**WORK REQUIRED**
Filter the records below down to lines containing "mathbb".

_____

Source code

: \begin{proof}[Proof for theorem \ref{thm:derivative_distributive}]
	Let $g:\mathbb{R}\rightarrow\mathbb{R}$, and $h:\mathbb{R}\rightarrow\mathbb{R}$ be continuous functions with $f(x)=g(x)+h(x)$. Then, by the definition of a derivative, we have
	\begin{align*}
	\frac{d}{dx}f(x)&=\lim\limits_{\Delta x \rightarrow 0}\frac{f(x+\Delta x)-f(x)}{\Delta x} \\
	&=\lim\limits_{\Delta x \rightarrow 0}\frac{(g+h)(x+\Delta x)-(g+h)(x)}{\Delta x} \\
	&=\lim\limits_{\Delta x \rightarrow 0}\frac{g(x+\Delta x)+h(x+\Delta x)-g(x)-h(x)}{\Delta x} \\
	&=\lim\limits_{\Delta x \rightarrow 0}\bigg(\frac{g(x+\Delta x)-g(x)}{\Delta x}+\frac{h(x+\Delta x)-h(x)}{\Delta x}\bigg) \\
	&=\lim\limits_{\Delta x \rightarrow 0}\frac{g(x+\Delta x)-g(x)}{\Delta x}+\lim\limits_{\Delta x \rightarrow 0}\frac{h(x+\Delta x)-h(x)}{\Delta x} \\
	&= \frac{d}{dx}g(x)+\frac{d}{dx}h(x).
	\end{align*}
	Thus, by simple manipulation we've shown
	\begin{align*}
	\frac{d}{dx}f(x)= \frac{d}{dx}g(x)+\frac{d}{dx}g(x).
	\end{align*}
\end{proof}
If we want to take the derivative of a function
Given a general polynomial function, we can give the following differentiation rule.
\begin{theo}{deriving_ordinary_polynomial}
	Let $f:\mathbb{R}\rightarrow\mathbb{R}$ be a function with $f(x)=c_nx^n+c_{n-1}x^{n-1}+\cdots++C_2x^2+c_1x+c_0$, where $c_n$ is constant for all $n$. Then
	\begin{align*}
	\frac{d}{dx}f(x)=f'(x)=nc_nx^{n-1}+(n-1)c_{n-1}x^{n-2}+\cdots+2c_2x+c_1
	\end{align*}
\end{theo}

_____

**ANSWER TO THE PROBLEM**
	Let $g:\mathbb{R}\rightarrow\mathbb{R}$, and $h:\mathbb{R}\rightarrow\mathbb{R}$ be continuous functions with $f(x)=g(x)+h(x)$. Then, by the definition of a derivative, we have
	Let $f:\mathbb{R}\rightarrow\mathbb{R}$ be a function with $f(x)=c_nx^n+c_{n-1}x^{n-1}+\cdots++C_2x^2+c_1x+c_0$, where $c_n$ is constant for all $n$. Then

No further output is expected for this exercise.